What Is the PARA Framework?
PARA structures prompts around the full arc of a useful explanation: from establishing why something matters (Problem), through how to address it (Approach), to what the output should look like (Result), and finally who will use it and in what context (Application). This arc ensures the AI produces content that is grounded, actionable, and audience-appropriate — rather than abstract or generic.
Fields
P
Problem
The problem or question the content addresses. Starting with a concrete pain point grounds everything that follows and makes the output more relevant.
A
Approach
The method, technique, or solution to explain or apply. This is the core content — what the AI should teach, demonstrate, or argue.
R
Result
The output format and scope. What the finished piece should look like: length, format, sections, code examples required.
A
Application
Who will read this, in what context, and how they will use it. This shapes vocabulary, depth, and example choice more than any other field.
+R
Rules
Constraints specific to this piece — tone restrictions, things to avoid, required style guide.
When to Use PARA
Use PARA for technical blog posts, documentation sections, case study writeups, educational guides, and any content where the reader needs to understand both the why and the how. It is particularly well-suited to developer content where abstract explanations without concrete context fail to land. For content where tone and audience are the primary concerns, CO-STAR may be a better fit.
Examples
Problem: Developers hardcode AI prompts into their applications. When the prompt needs updating, they have to edit code, redeploy, and push a new release — even for a minor wording change.

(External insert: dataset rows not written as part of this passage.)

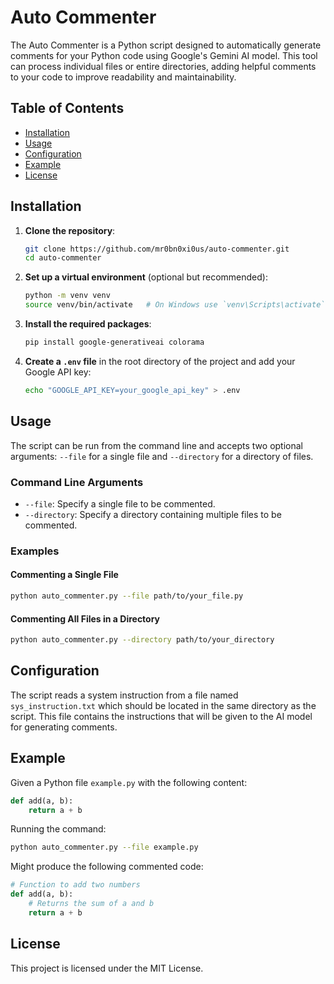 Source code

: # Auto Commenter

The Auto Commenter is a Python script designed to automatically generate comments for your Python code using Google's Gemini AI model. This tool can process individual files or entire directories, adding helpful comments to your code to improve readability and maintainability.

## Table of Contents
- [Installation](#installation)
- [Usage](#usage)
- [Configuration](#configuration)
- [Example](#example)
- [License](#license)

## Installation

1. **Clone the repository**:
    ```sh
    git clone https://github.com/mr0bn0xi0us/auto-commenter.git
    cd auto-commenter
    ```

2. **Set up a virtual environment** (optional but recommended):
    ```sh
    python -m venv venv
    source venv/bin/activate   # On Windows use `venv\Scripts\activate`
    ```

3. **Install the required packages**:
    ```sh
    pip install google-generativeai colorama
    ```

4. **Create a `.env` file** in the root directory of the project and add your Google API key:
    ```sh
    echo "GOOGLE_API_KEY=your_google_api_key" > .env
    ```

## Usage

The script can be run from the command line and accepts two optional arguments: `--file` for a single file and `--directory` for a directory of files.

### Command Line Arguments

- `--file`: Specify a single file to be commented.
- `--directory`: Specify a directory containing multiple files to be commented.

### Examples

#### Commenting a Single File

```sh
python auto_commenter.py --file path/to/your_file.py
```

#### Commenting All Files in a Directory

```sh
python auto_commenter.py --directory path/to/your_directory
```

## Configuration

The script reads a system instruction from a file named `sys_instruction.txt` which should be located in the same directory as the script. This file contains the instructions that will be given to the AI model for generating comments.

## Example

Given a Python file `example.py` with the following content:

```python
def add(a, b):
    return a + b
```

Running the command:

```sh
python auto_commenter.py --file example.py
```

Might produce the following commented code:

```python
# Function to add two numbers
def add(a, b):
    # Returns the sum of a and b
    return a + b
```

## License

This project is licensed under the MIT License.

Approach: Explain how storing prompts in a REST API (like Promptary) decouples prompt management from application code, so prompts can be updated in a UI without touching the codebase.
Result: A 400-word blog section with a before/after code comparison: one showing a hardcoded prompt in a fetch() call, one showing the same call fetching the prompt from an API endpoint.
Application: The reader is a mid-level Node.js developer who has shipped one AI feature and is now frustrated by the deployment friction of prompt iteration.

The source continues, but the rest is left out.